Friday, April 26, 2013

New commandment

 This week's sermon text is the new commandment from Jesus - Love one another.  
And I'm thinking I'll just tell the story about him washing the disciple's feet, sending Judas out and then telling them that this is what he expects of them in the glorious future.  

David Lose's blog link to the happiness project challenges me to think if the worship experience is "useful" to folks.  If it helps them in their daily lives.  If it helps them grow spiritually.  And I think if anything could help us grow spiritually, it would be intentionally pushing ourselves to love.  To do and say the loving thing.  To increase the well being of our family and friends and neighbors and enemies.  To serve.  

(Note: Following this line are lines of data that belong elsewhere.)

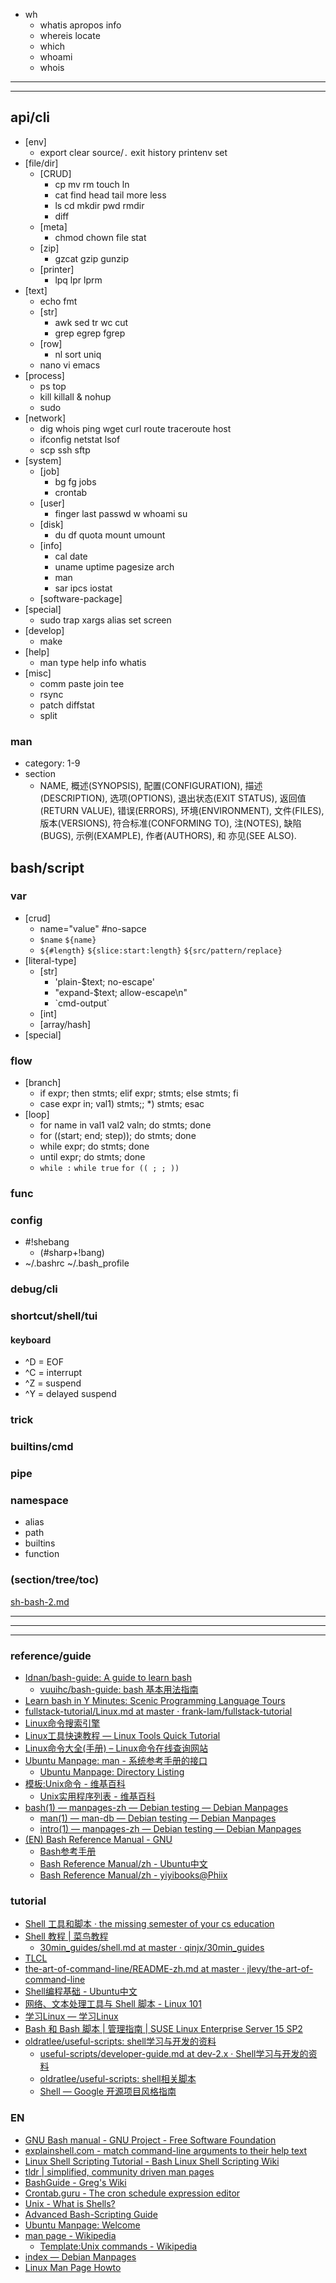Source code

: - wh
  - whatis apropos info
  - whereis locate
  - which
  - whoami
  - whois
---
---
## api/cli
- [env]
  - export clear source/`.` exit history printenv set
- [file/dir]
  - [CRUD]
    - cp mv rm touch ln
    - cat find head tail more less
    - ls cd mkdir pwd rmdir
    - diff
  - [meta]
    - chmod chown file stat
  - [zip]
    - gzcat gzip gunzip
  - [printer]
    - lpq lpr lprm
- [text]
  - echo fmt 
  - [str]
    - awk sed tr wc cut
    - grep egrep fgrep 
  - [row]
    - nl sort uniq
  - nano vi emacs
- [process]
  - ps top
  - kill killall & nohup
  - sudo
- [network]
  - dig whois ping wget curl route traceroute host
  - ifconfig netstat lsof
  - scp ssh sftp
- [system]
  - [job]
    - bg fg jobs 
    - crontab
  - [user]
    - finger last passwd w whoami su
  - [disk]
    - du df quota mount umount
  - [info]
    - cal date
    - uname uptime pagesize arch
    - man
    - sar ipcs iostat
  - [software-package]
- [special]
  - sudo trap xargs alias set screen
- [develop]
  - make 
- [help]
  - man type help info whatis 
- [misc]
  - comm paste join tee
  - rsync
  - patch diffstat
  - split
### man
- category: 1-9
- section
  - NAME, 
    概述(SYNOPSIS), 
    配置(CONFIGURATION), 
    描述(DESCRIPTION), 
    选项(OPTIONS), 
    退出状态(EXIT STATUS), 
    返回值(RETURN VALUE), 
    错误(ERRORS), 
    环境(ENVIRONMENT), 
    文件(FILES), 
    版本(VERSIONS), 
    符合标准(CONFORMING TO), 
    注(NOTES), 
    缺陷(BUGS), 
    示例(EXAMPLE), 
    作者(AUTHORS), 和 
    亦见(SEE ALSO).
## bash/script
### var
- [crud]
  - name="value"  #no-sapce
  - `$name` `${name}`
  - `${#length}` `${slice:start:length}` `${src/pattern/replace}`
- [literal-type]
  - [str]
    - 'plain-$text; no-escape' 
    - "expand-$text; allow-escape\n"
    - \`cmd-output\`
  - [int]
  - [array/hash]
- [special]
### flow
- [branch]
  - if expr; then stmts; elif expr; stmts; else stmts; fi
  - case expr in; val1) stmts;; *) stmts; esac
- [loop]
  - for name in val1 val2 valn; do stmts; done
  - for ((start; end; step)); do stmts; done
  - while expr; do stmts; done
  - until expr; do stmts; done
  - `while :` `while true` `for (( ; ; ))`
### func
### config
- #!shebang 
  - (#sharp+!bang)
- ~/.bashrc ~/.bash_profile
### debug/cli
### shortcut/shell/tui
#### keyboard
- ^D = EOF
- ^C = interrupt
- ^Z = suspend
- ^Y = delayed suspend
### trick
### builtins/cmd
### pipe
### namespace
- alias
- path
- builtins
- function
### (section/tree/toc)
[sh-bash-2.md](sh-bash-2.md)

---
---
---
### reference/guide
- [Idnan/bash-guide: A guide to learn bash](https://github.com/Idnan/bash-guide)
  - [vuuihc/bash-guide: bash 基本用法指南](https://github.com/vuuihc/bash-guide)
- [Learn bash in Y Minutes: Scenic Programming Language Tours](https://learnxinyminutes.com/docs/zh-cn/bash-cn/)
- [fullstack-tutorial/Linux.md at master · frank-lam/fullstack-tutorial](https://github.com/frank-lam/fullstack-tutorial/blob/master/notes/Linux.md)
- [Linux命令搜索引擎](https://wangchujiang.com/linux-command/)
- [Linux工具快速教程 — Linux Tools Quick Tutorial](https://linuxtools-rst.readthedocs.io/zh_CN/latest/)
- [Linux命令大全(手册) – Linux命令在线查询网站](https://www.linuxcool.com/)
- [Ubuntu Manpage: man - 系统参考手册的接口](https://manpages.ubuntu.com/manpages/kinetic/zh_CN/man1/man.1.html)
  - [Ubuntu Manpage: Directory Listing](https://manpages.ubuntu.com/manpages/bionic/zh_CN/man1/)
- [模板:Unix命令 - 维基百科](https://zh.wikipedia.org/wiki/Template:Unix命令)
  - [Unix实用程序列表 - 维基百科](https://zh.wikipedia.org/wiki/Unix实用程序列表)
- [bash(1) — manpages-zh — Debian testing — Debian Manpages](https://manpages.debian.org/testing/manpages-zh/bash.1.zh_CN.html)
  - [man(1) — man-db — Debian testing — Debian Manpages](https://manpages.debian.org/testing/man-db/man.1.zh_CN.html)
  - [intro(1) — manpages-zh — Debian testing — Debian Manpages](https://manpages.debian.org/testing/manpages-zh/intro.1.zh_CN.html)
- [(EN) Bash Reference Manual - GNU](https://www.gnu.org/software/bash/manual/bash.html)
  - [Bash参考手册](https://xy2401.com/local-docs/gnu/manual.zh/bash.html)
  - [Bash Reference Manual/zh - Ubuntu中文](https://wiki.ubuntu.org.cn/Bash_Reference_Manual/zh)
  - [Bash Reference Manual/zh - yiyibooks@Phiix](https://yiyibooks.cn/Phiix/bash_reference_manual/bash参考文档.html)


### tutorial
- [Shell 工具和脚本 · the missing semester of your cs education](https://missing-semester-cn.github.io/2020/shell-tools/)
- [Shell 教程 | 菜鸟教程](https://www.runoob.com/linux/linux-shell.html)
  - [30min_guides/shell.md at master · qinjx/30min_guides](https://github.com/qinjx/30min_guides/blob/master/shell.md)
- [TLCL](https://billie66.github.io/TLCL/book/) [](#详细的双语混排教材顺便练习英语但不适合速成)
- [the-art-of-command-line/README-zh.md at master · jlevy/the-art-of-command-line](https://github.com/jlevy/the-art-of-command-line/blob/master/README-zh.md)
- [Shell编程基础 - Ubuntu中文](https://wiki.ubuntu.org.cn/Shell编程基础)
- [网络、文本处理工具与 Shell 脚本 - Linux 101](https://101.lug.ustc.edu.cn/Ch06/)
- [学习Linux — 学习Linux](https://linux.fasionchan.com/zh_CN/latest/index.html)
- [Bash 和 Bash 脚本 | 管理指南 | SUSE Linux Enterprise Server 15 SP2](https://documentation.suse.com/zh-cn/sles/15-SP2/html/SLES-all/cha-adm-shell.html)
- [oldratlee/useful-scripts: shell学习与开发的资料](https://github.com/oldratlee/useful-scripts#-shell学习与开发的资料)
  - [useful-scripts/developer-guide.md at dev-2.x · Shell学习与开发的资料](https://github.com/oldratlee/useful-scripts/blob/dev-2.x/docs/developer-guide.md) 
  - [oldratlee/useful-scripts: shell相关脚本](https://github.com/oldratlee/useful-scripts#-shell相关脚本)
  - [Shell — Google 开源项目风格指南](https://zh-google-styleguide.readthedocs.io/en/latest/google-shell-styleguide/background/)



###

### EN
- [GNU Bash manual - GNU Project - Free Software Foundation](https://www.gnu.org/software/bash/manual/)
- [explainshell.com - match command-line arguments to their help text](https://explainshell.com/)
- [Linux Shell Scripting Tutorial - Bash Linux Shell Scripting Wiki](https://bash.cyberciti.biz/guide/Main_Page)
- [tldr | simplified, community driven man pages](https://tldr.ostera.io/)
- [BashGuide - Greg's Wiki](https://mywiki.wooledge.org/BashGuide)
- [Crontab.guru - The cron schedule expression editor](https://crontab.guru/)
- [Unix - What is Shells?](https://www.tutorialspoint.com/unix/unix-shell.htm)
- [Advanced Bash-Scripting Guide](https://tldp.org/LDP/abs/html/)
- [Ubuntu Manpage: Welcome](https://manpages.ubuntu.com/)
- [man page - Wikipedia](https://en.wikipedia.org/wiki/Man_page)
  - [Template:Unix commands - Wikipedia](https://en.wikipedia.org/wiki/Template:Unix_commands)
- [index — Debian Manpages](https://manpages.debian.org/)
- [Linux Man Page Howto](https://tldp.org/HOWTO/Man-Page/)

So I don't know where I'll go with that.  But I also think this quote from Simone Weil fits.  I think she was the mystic that Diogenes Allen had us read, to my chagrin.  I see this fitting in that Jesus says "Glory" five times before he commands them to love.  And this quote seems to tie love (goodness) with glorious things.

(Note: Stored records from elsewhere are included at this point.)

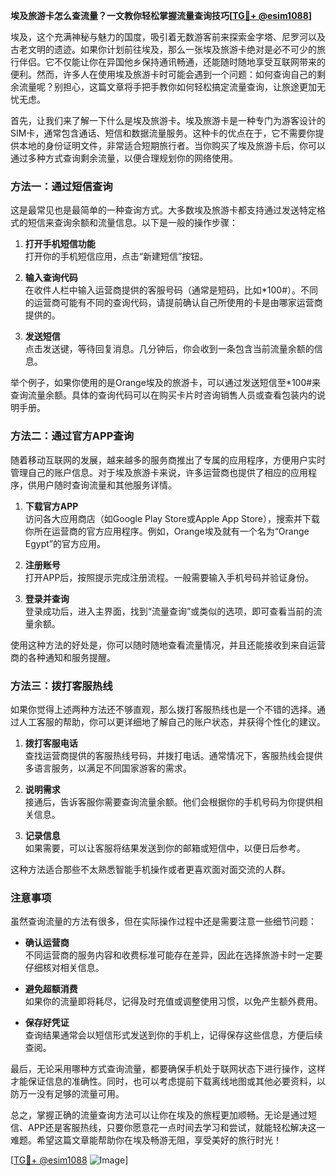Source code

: **埃及旅游卡怎么查流量？一文教你轻松掌握流量查询技巧[[TG💪+ @esim1088](https://t.me/s/esim1088)]**

埃及，这个充满神秘与魅力的国度，吸引着无数游客前来探索金字塔、尼罗河以及古老文明的遗迹。如果你计划前往埃及，那么一张埃及旅游卡绝对是必不可少的旅行伴侣。它不仅能让你在异国他乡保持通讯畅通，还能随时随地享受互联网带来的便利。然而，许多人在使用埃及旅游卡时可能会遇到一个问题：如何查询自己的剩余流量呢？别担心，这篇文章将手把手教你如何轻松搞定流量查询，让旅途更加无忧无虑。

首先，让我们来了解一下什么是埃及旅游卡。埃及旅游卡是一种专门为游客设计的SIM卡，通常包含通话、短信和数据流量服务。这种卡的优点在于，它不需要你提供本地的身份证明文件，非常适合短期旅行者。当你购买了埃及旅游卡后，你可以通过多种方式查询剩余流量，以便合理规划你的网络使用。

### 方法一：通过短信查询

这是最常见也是最简单的一种查询方式。大多数埃及旅游卡都支持通过发送特定格式的短信来查询余额和流量信息。以下是一般的操作步骤：

1. **打开手机短信功能**  
   打开你的手机短信应用，点击“新建短信”按钮。

2. **输入查询代码**  
   在收件人栏中输入运营商提供的客服号码（通常是短码，比如*100#）。不同的运营商可能有不同的查询代码，请提前确认自己所使用的卡是由哪家运营商提供的。

3. **发送短信**  
   点击发送键，等待回复消息。几分钟后，你会收到一条包含当前流量余额的信息。

举个例子，如果你使用的是Orange埃及的旅游卡，可以通过发送短信至*100#来查询流量余额。具体的查询代码可以在购买卡片时咨询销售人员或查看包装内的说明手册。

### 方法二：通过官方APP查询

随着移动互联网的发展，越来越多的服务商推出了专属的应用程序，方便用户实时管理自己的账户信息。对于埃及旅游卡来说，许多运营商也提供了相应的应用程序，供用户随时查询流量和其他服务详情。

1. **下载官方APP**  
   访问各大应用商店（如Google Play Store或Apple App Store），搜索并下载你所在运营商的官方应用程序。例如，Orange埃及就有一个名为“Orange Egypt”的官方应用。

2. **注册账号**  
   打开APP后，按照提示完成注册流程。一般需要输入手机号码并验证身份。

3. **登录并查询**  
   登录成功后，进入主界面，找到“流量查询”或类似的选项，即可查看当前的流量余额。

使用这种方法的好处是，你可以随时随地查看流量情况，并且还能接收到来自运营商的各种通知和服务提醒。

### 方法三：拨打客服热线

如果你觉得上述两种方法还不够直观，那么拨打客服热线也是一个不错的选择。通过人工客服的帮助，你可以更详细地了解自己的账户状态，并获得个性化的建议。

1. **拨打客服电话**  
   查找运营商提供的客服热线号码，并拨打电话。通常情况下，客服热线会提供多语言服务，以满足不同国家游客的需求。

2. **说明需求**  
   接通后，告诉客服你需要查询流量余额。他们会根据你的手机号码为你提供相关信息。

3. **记录信息**  
   如果需要，可以让客服将结果发送到你的邮箱或短信中，以便日后参考。

这种方法适合那些不太熟悉智能手机操作或者更喜欢面对面交流的人群。

### 注意事项

虽然查询流量的方法有很多，但在实际操作过程中还是需要注意一些细节问题：

- **确认运营商**  
  不同运营商的服务内容和收费标准可能存在差异，因此在选择旅游卡时一定要仔细核对相关信息。

- **避免超额消费**  
  如果你的流量即将耗尽，记得及时充值或调整使用习惯，以免产生额外费用。

- **保存好凭证**  
  查询结果通常会以短信形式发送到你的手机上，记得保存这些信息，方便后续查阅。

最后，无论采用哪种方式查询流量，都要确保手机处于联网状态下进行操作，这样才能保证信息的准确性。同时，也可以考虑提前下载离线地图或其他必要资料，以防万一没有足够的流量可用。

总之，掌握正确的流量查询方法可以让你在埃及的旅程更加顺畅。无论是通过短信、APP还是客服热线，只要你愿意花一点时间去学习和尝试，就能轻松解决这一难题。希望这篇文章能帮助你在埃及畅游无阻，享受美好的旅行时光！

[[TG💪+ @esim1088](https://t.me/s/esim1088) ![Image](https://i.postimg.cc/4NQfJmqS/Snipaste-2025-05-13-00-14-12.png)]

“Imaginary evil is romantic and varied; real evil is gloomy, monotonous, barren, boring. Imaginary good is boring; real good is always new, marvelous, intoxicating.” Simone Weil


pastor cindy said...

This is from David Lose:
I am absolutely convinced that a primary reason that church as we know it is failing is because our people do not know the biblical story well enough to find it useful.

“Useful” may be an odd word for many when it comes to the Bible. Either because we don’t think of the Bible as useful or because we think we’re not supposed to think that way! :) But let me explain why I think it’s an important term.

I believe that we’ve moved from what I would call “the age of duty” – when you did things (PTA, Rotary Club, church) because you knew you were supposed to – into what I would describe as “the age of discretion” – when you have so many possible opportunities and obligations that you pick only those that make a tangible difference to you. In this newer world of relative abundance (at least in terms of opportunities) the one thing that is scarce is time. And so we end up spending time on the things that make a difference, the things that help us navigate and make sense of our lives in this complicated world.

pastor cindy said...

John Jewell:

Jesus issues what would seem to be a very difficult command. "Love one another." ....[** interesting language note here: "One another" ( Gk. "ah-lay-lohn" ) means literally, "each one -- every other one! That is to say -- no exceptions]

And he quotes Romans 5:5 - the love of God is poured into your hearts. What if we prayed for that love to be poured into our hearts for the people we don't love. Individuals in the church. "Welfare queens" or "muslims" or whoever we think of as part of some group it is OK to hate or look down on. Each one is an individual. Can you love one?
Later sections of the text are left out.